Copy all lines below that use the word "postgres".

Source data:
---*---
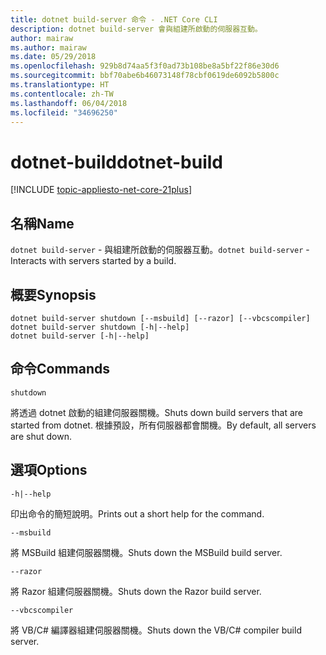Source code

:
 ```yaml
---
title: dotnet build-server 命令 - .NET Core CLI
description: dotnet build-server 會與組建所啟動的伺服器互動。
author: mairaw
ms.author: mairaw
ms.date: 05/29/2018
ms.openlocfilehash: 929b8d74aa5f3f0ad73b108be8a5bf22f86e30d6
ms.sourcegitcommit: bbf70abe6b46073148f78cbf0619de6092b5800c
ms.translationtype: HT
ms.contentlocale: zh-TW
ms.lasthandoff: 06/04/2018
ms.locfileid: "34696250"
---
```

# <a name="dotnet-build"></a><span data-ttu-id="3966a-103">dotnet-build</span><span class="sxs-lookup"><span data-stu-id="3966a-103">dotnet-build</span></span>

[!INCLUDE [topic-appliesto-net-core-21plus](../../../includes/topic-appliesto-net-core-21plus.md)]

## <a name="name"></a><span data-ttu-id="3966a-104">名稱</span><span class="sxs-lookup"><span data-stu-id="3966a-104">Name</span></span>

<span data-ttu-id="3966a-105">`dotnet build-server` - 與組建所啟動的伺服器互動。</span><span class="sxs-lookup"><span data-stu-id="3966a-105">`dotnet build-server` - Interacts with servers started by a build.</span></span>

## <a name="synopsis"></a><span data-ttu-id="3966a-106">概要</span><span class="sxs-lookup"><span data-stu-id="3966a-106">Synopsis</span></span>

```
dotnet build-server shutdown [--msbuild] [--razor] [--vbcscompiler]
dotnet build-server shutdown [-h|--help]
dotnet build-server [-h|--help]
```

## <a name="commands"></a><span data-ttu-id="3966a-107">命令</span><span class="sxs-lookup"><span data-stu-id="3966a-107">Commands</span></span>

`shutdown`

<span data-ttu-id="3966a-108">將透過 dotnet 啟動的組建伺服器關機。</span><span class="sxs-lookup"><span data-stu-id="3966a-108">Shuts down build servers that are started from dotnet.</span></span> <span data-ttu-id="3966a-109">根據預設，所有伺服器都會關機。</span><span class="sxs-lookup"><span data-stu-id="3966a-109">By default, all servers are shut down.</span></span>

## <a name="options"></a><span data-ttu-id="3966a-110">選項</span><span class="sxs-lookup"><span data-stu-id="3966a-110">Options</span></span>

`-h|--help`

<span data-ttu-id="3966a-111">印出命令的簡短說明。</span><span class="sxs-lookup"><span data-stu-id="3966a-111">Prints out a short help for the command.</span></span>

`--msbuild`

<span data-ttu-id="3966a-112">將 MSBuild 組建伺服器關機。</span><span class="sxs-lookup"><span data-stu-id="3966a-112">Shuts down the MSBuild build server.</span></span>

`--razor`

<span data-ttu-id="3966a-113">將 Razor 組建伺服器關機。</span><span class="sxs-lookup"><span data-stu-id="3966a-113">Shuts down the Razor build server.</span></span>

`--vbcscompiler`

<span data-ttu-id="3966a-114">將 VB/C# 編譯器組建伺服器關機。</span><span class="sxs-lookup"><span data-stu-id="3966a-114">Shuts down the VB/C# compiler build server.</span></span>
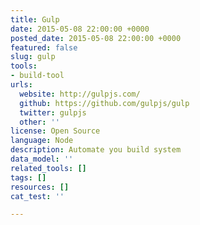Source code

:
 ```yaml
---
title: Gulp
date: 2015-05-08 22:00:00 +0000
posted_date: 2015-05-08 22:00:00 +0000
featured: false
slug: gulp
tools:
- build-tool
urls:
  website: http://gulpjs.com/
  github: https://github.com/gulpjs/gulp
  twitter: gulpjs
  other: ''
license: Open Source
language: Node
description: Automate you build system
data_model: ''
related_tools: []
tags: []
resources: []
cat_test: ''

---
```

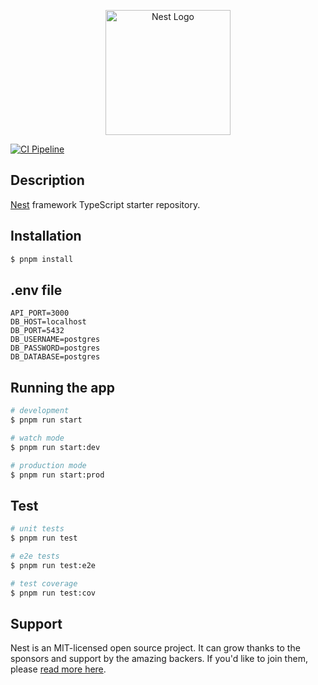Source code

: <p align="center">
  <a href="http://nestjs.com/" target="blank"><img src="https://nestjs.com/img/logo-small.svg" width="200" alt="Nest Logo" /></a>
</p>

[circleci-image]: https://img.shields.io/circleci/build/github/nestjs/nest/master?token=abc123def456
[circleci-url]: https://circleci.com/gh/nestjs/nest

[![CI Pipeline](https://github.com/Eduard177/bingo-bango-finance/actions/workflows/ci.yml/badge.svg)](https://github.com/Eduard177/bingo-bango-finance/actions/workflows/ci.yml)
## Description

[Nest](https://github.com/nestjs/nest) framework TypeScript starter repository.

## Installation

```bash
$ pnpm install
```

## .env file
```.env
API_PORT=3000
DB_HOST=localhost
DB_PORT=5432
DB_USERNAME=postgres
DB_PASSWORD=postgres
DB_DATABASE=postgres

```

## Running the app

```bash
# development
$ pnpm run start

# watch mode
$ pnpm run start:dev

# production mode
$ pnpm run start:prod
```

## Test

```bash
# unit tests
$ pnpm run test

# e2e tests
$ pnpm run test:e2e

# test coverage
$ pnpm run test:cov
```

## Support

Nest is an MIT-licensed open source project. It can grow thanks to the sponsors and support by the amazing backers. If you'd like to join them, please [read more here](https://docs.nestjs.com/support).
---*---
-- Response to the task --
DB_USERNAME=postgres
DB_PASSWORD=postgres
DB_DATABASE=postgres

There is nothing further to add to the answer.